Le fiasco continue au sein de l’Ofast (office antistupéfiants) marseillais. Lundi, deux commissaires, chefs du service antidrogue marseillais, ont été placés en garde à vue dans les locaux de l’IGPN, la police des polices, rapporte Le Parisien. Ils sont entendus dans le cadre de l’information judiciaire ouverte pour « importation et trafic de stupéfiants en bande organisée », « faux en écriture publique » et « atteinte à la vie privée ».
Depuis l’échec de l’opération « Trident », menée par l’antenne marseillaise de l’office antistupéfiants, deux indicateurs et trois enquêteurs ont déjà été mis en examen, notamment pour trafic de drogues en bande organisée et blanchiment.

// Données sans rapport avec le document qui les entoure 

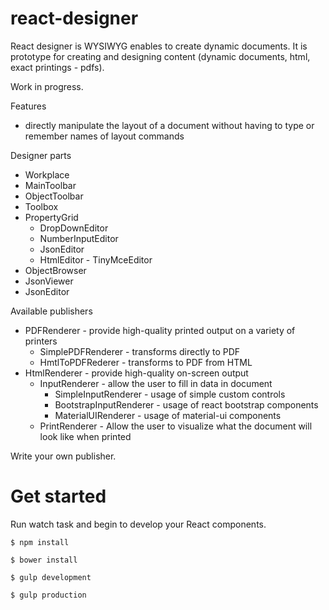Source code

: # react-designer
React designer is WYSIWYG enables to create dynamic documents.
It is prototype for creating and designing content (dynamic documents, html, exact printings - pdfs).

Work in progress. 

Features

+   directly manipulate the layout of a document without having to type or remember names of layout commands

Designer parts

+   Workplace
+   MainToolbar
+   ObjectToolbar
+   Toolbox
+   PropertyGrid
    +   DropDownEditor
    +   NumberInputEditor
    +   JsonEditor
    +   HtmlEditor - TinyMceEditor
+   ObjectBrowser
+   JsonViewer
+   JsonEditor


Available publishers

+   PDFRenderer - provide high-quality printed output on a variety of printers
    +   SimplePDFRenderer - transforms directly to PDF
    +   HmtlToPDFRederer - transforms to PDF from HTML
+   HtmlRenderer - provide high-quality on-screen output
    +   InputRenderer - allow the user to fill in data in document
        +   SimpleInputRenderer - usage of simple custom controls
        +   BootstrapInputRenderer - usage of react bootstrap components
        +   MaterialUIRenderer - usage of material-ui components
    +   PrintRenderer - Allow the user to visualize what the document will look like when printed

Write your own publisher.


# Get started

Run watch task and begin to develop your React components.

```
$ npm install
```

```
$ bower install
```

```
$ gulp development
```

```
$ gulp production
```
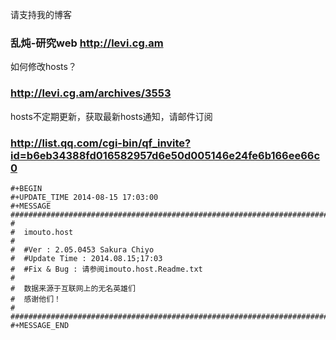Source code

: 请支持我的博客
### 乱炖-研究web   http://levi.cg.am ###

如何修改hosts？
### http://levi.cg.am/archives/3553 ###

hosts不定期更新，获取最新hosts通知，请邮件订阅

### http://list.qq.com/cgi-bin/qf_invite?id=b6eb34388fd016582957d6e50d005146e24fe6b166ee66c0 ###


```
#+BEGIN
#+UPDATE_TIME 2014-08-15 17:03:00
#+MESSAGE
#######################################################################
#
#  imouto.host
#
#  #Ver : 2.05.0453 Sakura Chiyo
#  #Update Time : 2014.08.15;17:03
#  #Fix & Bug : 请参阅imouto.host.Readme.txt
#
#  数据来源于互联网上的无名英雄们
#  感谢他们！
#
#######################################################################
#+MESSAGE_END
```
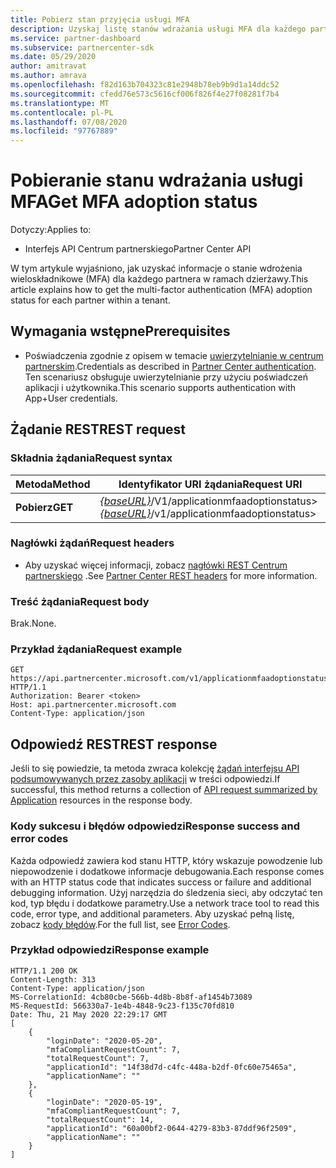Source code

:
 ```yaml
---
title: Pobierz stan przyjęcia usługi MFA
description: Uzyskaj listę stanów wdrażania usługi MFA dla każdego partnera przy użyciu interfejsu API REST partnera.
ms.service: partner-dashboard
ms.subservice: partnercenter-sdk
ms.date: 05/29/2020
author: amitravat
ms.author: amrava
ms.openlocfilehash: f82d163b704323c81e2948b78eb9b9d1a14ddc52
ms.sourcegitcommit: cfedd76e573c5616cf006f826f4e27f08281f7b4
ms.translationtype: MT
ms.contentlocale: pl-PL
ms.lasthandoff: 07/08/2020
ms.locfileid: "97767889"
---
```

# <a name="get-mfa-adoption-status"></a><span data-ttu-id="7dd4c-103">Pobieranie stanu wdrażania usługi MFA</span><span class="sxs-lookup"><span data-stu-id="7dd4c-103">Get MFA adoption status</span></span>

<span data-ttu-id="7dd4c-104">Dotyczy:</span><span class="sxs-lookup"><span data-stu-id="7dd4c-104">Applies to:</span></span>

- <span data-ttu-id="7dd4c-105">Interfejs API Centrum partnerskiego</span><span class="sxs-lookup"><span data-stu-id="7dd4c-105">Partner Center API</span></span>

<span data-ttu-id="7dd4c-106">W tym artykule wyjaśniono, jak uzyskać informacje o stanie wdrożenia wieloskładnikowe (MFA) dla każdego partnera w ramach dzierżawy.</span><span class="sxs-lookup"><span data-stu-id="7dd4c-106">This article explains how to get the multi-factor authentication (MFA) adoption status for each partner within a tenant.</span></span>

## <a name="prerequisites"></a><span data-ttu-id="7dd4c-107">Wymagania wstępne</span><span class="sxs-lookup"><span data-stu-id="7dd4c-107">Prerequisites</span></span>

- <span data-ttu-id="7dd4c-108">Poświadczenia zgodnie z opisem w temacie [uwierzytelnianie w centrum partnerskim](partner-center-authentication.md).</span><span class="sxs-lookup"><span data-stu-id="7dd4c-108">Credentials as described in [Partner Center authentication](partner-center-authentication.md).</span></span> <span data-ttu-id="7dd4c-109">Ten scenariusz obsługuje uwierzytelnianie przy użyciu poświadczeń aplikacji i użytkownika.</span><span class="sxs-lookup"><span data-stu-id="7dd4c-109">This scenario supports authentication with App+User credentials.</span></span>

## <a name="rest-request"></a><span data-ttu-id="7dd4c-110">Żądanie REST</span><span class="sxs-lookup"><span data-stu-id="7dd4c-110">REST request</span></span>

### <a name="request-syntax"></a><span data-ttu-id="7dd4c-111">Składnia żądania</span><span class="sxs-lookup"><span data-stu-id="7dd4c-111">Request syntax</span></span>

| <span data-ttu-id="7dd4c-112">Metoda</span><span class="sxs-lookup"><span data-stu-id="7dd4c-112">Method</span></span>  | <span data-ttu-id="7dd4c-113">Identyfikator URI żądania</span><span class="sxs-lookup"><span data-stu-id="7dd4c-113">Request URI</span></span>                                                               |
|---------|---------------------------------------------------------------------------|
| <span data-ttu-id="7dd4c-114">**Pobierz**</span><span class="sxs-lookup"><span data-stu-id="7dd4c-114">**GET**</span></span> | <span data-ttu-id="7dd4c-115">[*{baseURL}*](partner-center-rest-urls.md)/V1/applicationmfaadoptionstatus></span><span class="sxs-lookup"><span data-stu-id="7dd4c-115">[*{baseURL}*](partner-center-rest-urls.md)/v1/applicationmfaadoptionstatus></span></span> |

### <a name="request-headers"></a><span data-ttu-id="7dd4c-116">Nagłówki żądań</span><span class="sxs-lookup"><span data-stu-id="7dd4c-116">Request headers</span></span>

- <span data-ttu-id="7dd4c-117">Aby uzyskać więcej informacji, zobacz [nagłówki REST Centrum partnerskiego](headers.md) .</span><span class="sxs-lookup"><span data-stu-id="7dd4c-117">See [Partner Center REST headers](headers.md) for more information.</span></span>

### <a name="request-body"></a><span data-ttu-id="7dd4c-118">Treść żądania</span><span class="sxs-lookup"><span data-stu-id="7dd4c-118">Request body</span></span>

<span data-ttu-id="7dd4c-119">Brak.</span><span class="sxs-lookup"><span data-stu-id="7dd4c-119">None.</span></span>

### <a name="request-example"></a><span data-ttu-id="7dd4c-120">Przykład żądania</span><span class="sxs-lookup"><span data-stu-id="7dd4c-120">Request example</span></span>

```http
GET https://api.partnercenter.microsoft.com/v1/applicationmfaadoptionstatus HTTP/1.1
Authorization: Bearer <token>
Host: api.partnercenter.microsoft.com
Content-Type: application/json
```

## <a name="rest-response"></a><span data-ttu-id="7dd4c-121">Odpowiedź REST</span><span class="sxs-lookup"><span data-stu-id="7dd4c-121">REST response</span></span>

<span data-ttu-id="7dd4c-122">Jeśli to się powiedzie, ta metoda zwraca kolekcję [żądań interfejsu API podsumowywanych przez zasoby aplikacji](mfa-resources.md#api-request-summarized-by-application) w treści odpowiedzi.</span><span class="sxs-lookup"><span data-stu-id="7dd4c-122">If successful, this method returns a collection of [API request summarized by Application](mfa-resources.md#api-request-summarized-by-application) resources in the response body.</span></span>

### <a name="response-success-and-error-codes"></a><span data-ttu-id="7dd4c-123">Kody sukcesu i błędów odpowiedzi</span><span class="sxs-lookup"><span data-stu-id="7dd4c-123">Response success and error codes</span></span>

<span data-ttu-id="7dd4c-124">Każda odpowiedź zawiera kod stanu HTTP, który wskazuje powodzenie lub niepowodzenie i dodatkowe informacje debugowania.</span><span class="sxs-lookup"><span data-stu-id="7dd4c-124">Each response comes with an HTTP status code that indicates success or failure and additional debugging information.</span></span> <span data-ttu-id="7dd4c-125">Użyj narzędzia do śledzenia sieci, aby odczytać ten kod, typ błędu i dodatkowe parametry.</span><span class="sxs-lookup"><span data-stu-id="7dd4c-125">Use a network trace tool to read this code, error type, and additional parameters.</span></span> <span data-ttu-id="7dd4c-126">Aby uzyskać pełną listę, zobacz [kody błędów](error-codes.md).</span><span class="sxs-lookup"><span data-stu-id="7dd4c-126">For the full list, see [Error Codes](error-codes.md).</span></span>

### <a name="response-example"></a><span data-ttu-id="7dd4c-127">Przykład odpowiedzi</span><span class="sxs-lookup"><span data-stu-id="7dd4c-127">Response example</span></span>

``` http
HTTP/1.1 200 OK
Content-Length: 313
Content-Type: application/json
MS-CorrelationId: 4cb80cbe-566b-4d8b-8b8f-af1454b73089
MS-RequestId: 566330a7-1e4b-4848-9c23-f135c70fd810
Date: Thu, 21 May 2020 22:29:17 GMT
[
    {
        "loginDate": "2020-05-20",
        "mfaCompliantRequestCount": 7,
        "totalRequestCount": 7,
        "applicationId": "14f38d7d-c4fc-448a-b2df-0fc60e75465a",
        "applicationName": ""
    },
    {
        "loginDate": "2020-05-19",
        "mfaCompliantRequestCount": 7,
        "totalRequestCount": 14,
        "applicationId": "60a00bf2-0644-4279-83b3-87ddf96f2509",
        "applicationName": ""
    }
]
```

L’échec de la « livraison surveillée »
Pour comprendre cette affaire tentaculaire, il faut remonter à la fin de l’année 2022, lorsque l’Ofast de Marseille reçoit un tuyau de la DEA (Drug Enforcement Administration) américaine. Les policiers sont avertis de l’arrivée imminente d’une cargaison de près de 400 kg de cocaïne, cachée dans un conteneur de bananes en provenance de Colombie.
Les enquêteurs décident alors de mettre en place une « livraison surveillée », en accord avec les magistrats, organisée en mars 2023. Il s’agit de laisser passer la drogue pour surveiller la distribution, identifier les trafiquants et démanteler le réseau. Leur cible : Mohamed Djeha, dit « Mimo », à la tête du réseau de la cité de la Castellane, arrêté en 2023 en Algérie.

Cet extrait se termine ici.